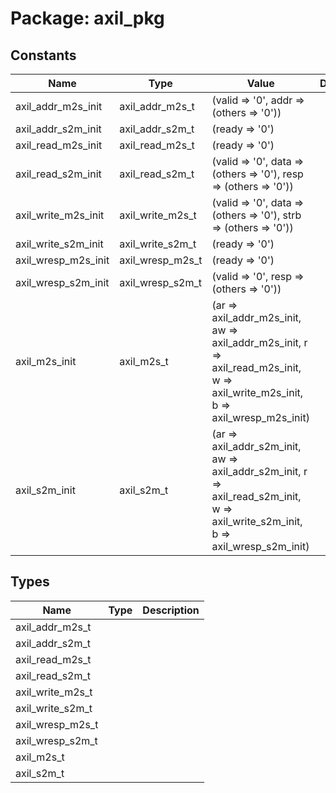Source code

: # Package: axil_pkg
## Constants
| Name                | Type             | Value                                                                                                                                                                                                                                                                                                      | Description |
| ------------------- | ---------------- | ---------------------------------------------------------------------------------------------------------------------------------------------------------------------------------------------------------------------------------------------------------------------------------------------------------- | ----------- |
| axil_addr_m2s_init  | axil_addr_m2s_t  |  (valid => '0',                                                     addr => (others => '0'))                                                                                                                                                                                                               |             |
| axil_addr_s2m_init  | axil_addr_s2m_t  |  (ready => '0')                                                                                                                                                                                                                                                                                            |             |
| axil_read_m2s_init  | axil_read_m2s_t  |  (ready => '0')                                                                                                                                                                                                                                                                                            |             |
| axil_read_s2m_init  | axil_read_s2m_t  |  (valid => '0',                                                     data => (others => '0'),                                                     resp => (others => '0'))                                                                                                                                  |             |
| axil_write_m2s_init | axil_write_m2s_t |  (valid => '0',                                                       data => (others => '0'),                                                       strb => (others => '0'))                                                                                                                              |             |
| axil_write_s2m_init | axil_write_s2m_t |  (ready => '0')                                                                                                                                                                                                                                                                                            |             |
| axil_wresp_m2s_init | axil_wresp_m2s_t |  (ready => '0')                                                                                                                                                                                                                                                                                            |             |
| axil_wresp_s2m_init | axil_wresp_s2m_t |  (valid => '0',                                                       resp => (others => '0'))                                                                                                                                                                                                             |             |
| axil_m2s_init       | axil_m2s_t       |  (ar => axil_addr_m2s_init,                                           aw => axil_addr_m2s_init,                                           r => axil_read_m2s_init,                                           w => axil_write_m2s_init,                                           b => axil_wresp_m2s_init) |             |
| axil_s2m_init       | axil_s2m_t       |  (ar => axil_addr_s2m_init,                                           aw => axil_addr_s2m_init,                                           r => axil_read_s2m_init,                                           w => axil_write_s2m_init,                                           b => axil_wresp_s2m_init) |             |
## Types
| Name             | Type | Description |
| ---------------- | ---- | ----------- |
| axil_addr_m2s_t  |      |             |
| axil_addr_s2m_t  |      |             |
| axil_read_m2s_t  |      |             |
| axil_read_s2m_t  |      |             |
| axil_write_m2s_t |      |             |
| axil_write_s2m_t |      |             |
| axil_wresp_m2s_t |      |             |
| axil_wresp_s2m_t |      |             |
| axil_m2s_t       |      |             |
| axil_s2m_t       |      |             |
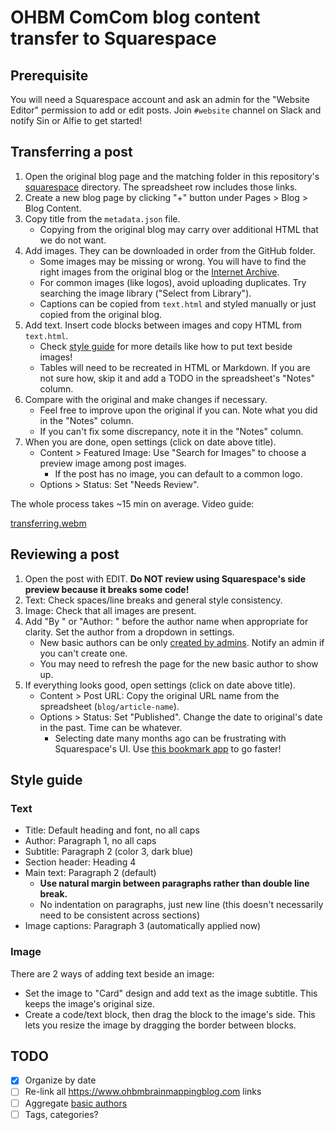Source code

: # OHBM ComCom blog content transfer to Squarespace

## Prerequisite

You will need a Squarespace account and ask an admin for the "Website Editor" permission to add or edit posts. Join `#website` channel on Slack and notify Sin or Alfie to get started!

## Transferring a post

1. Open the original blog page and the matching folder in this repository's [squarespace](squarespace) directory. The spreadsheet row includes those links.
2. Create a new blog page by clicking "+" button under Pages > Blog > Blog Content.
3. Copy title from the `metadata.json` file.
   * Copying from the original blog may carry over additional HTML that we do not want.
4. Add images. They can be downloaded in order from the GitHub folder.
   * Some images may be missing or wrong. You will have to find the right images from the original blog or the [Internet Archive](https://web.archive.org/).
   * For common images (like logos), avoid uploading duplicates. Try searching the image library ("Select from Library").
   * Captions can be copied from `text.html` and styled manually or just copied from the original blog.
5. Add text. Insert code blocks between images and copy HTML from `text.html`.
   * Check [style guide](#style-guide) for more details like how to put text beside images!
   * Tables will need to be recreated in HTML or Markdown. If you are not sure how, skip it and add a TODO in the spreadsheet's "Notes" column.
6. Compare with the original and make changes if necessary.
   * Feel free to improve upon the original if you can. Note what you did in the "Notes" column.
   * If you can't fix some discrepancy, note it in the "Notes" column.
7. When you are done, open settings (click on date above title).
   * Content > Featured Image: Use "Search for Images" to choose a preview image among post images.
      * If the post has no image, you can default to a common logo.
   * Options > Status: Set "Needs Review".

The whole process takes ~15 min on average. Video guide:

[transferring.webm](https://github.com/user-attachments/assets/fd375501-0508-4ebd-8b02-66bb7e68a1ff)

## Reviewing a post

1. Open the post with EDIT. **Do NOT review using Squarespace's side preview because it breaks some code!**
2. Text: Check spaces/line breaks and general style consistency.
3. Image: Check that all images are present.
4. Add "By " or "Author: " before the author name when appropriate for clarity. Set the author from a dropdown in settings.
   * New basic authors can be only [created by admins](https://support.squarespace.com/hc/en-us/articles/205810518).
     Notify an admin if you can't create one.
   * You may need to refresh the page for the new basic author to show up.
6. If everything looks good, open settings (click on date above title).
   * Content > Post URL: Copy the original URL name from the spreadsheet (`blog/article-name`).
   * Options > Status: Set "Published". Change the date to original's date in the past. Time can be whatever.
      * Selecting date many months ago can be frustrating with Squarespace's UI. Use [this bookmark app](https://github.com/kimsin98/sqs-blogdate-timemachine) to go faster!

## Style guide

### Text
* Title: Default heading and font, no all caps
* Author: Paragraph 1, no all caps
* Subtitle: Paragraph 2 (color 3, dark blue)
* Section header: Heading 4
* Main text: Paragraph 2 (default)
   * **Use natural margin between paragraphs rather than double line break.**
   * No indentation on paragraphs, just new line (this doesn't necessarily need to be consistent across sections)
* Image captions: Paragraph 3 (automatically applied now)

### Image
There are 2 ways of adding text beside an image:
* Set the image to "Card" design and add text as the image subtitle.
  This keeps the image's original size.
* Create a code/text block, then drag the block to the image's side.
  This lets you resize the image by dragging the border between blocks.

## TODO

- [x] Organize by date
- [ ] Re-link all https://www.ohbmbrainmappingblog.com links
- [ ] Aggregate [basic authors](https://support.squarespace.com/hc/en-us/articles/205810518)
- [ ] Tags, categories?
____________
In the records, locate each line holding the string "paragraphs" and copy it.

   * **Use natural margin between paragraphs rather than double line break.**
   * No indentation on paragraphs, just new line (this doesn't necessarily need to be consistent across sections)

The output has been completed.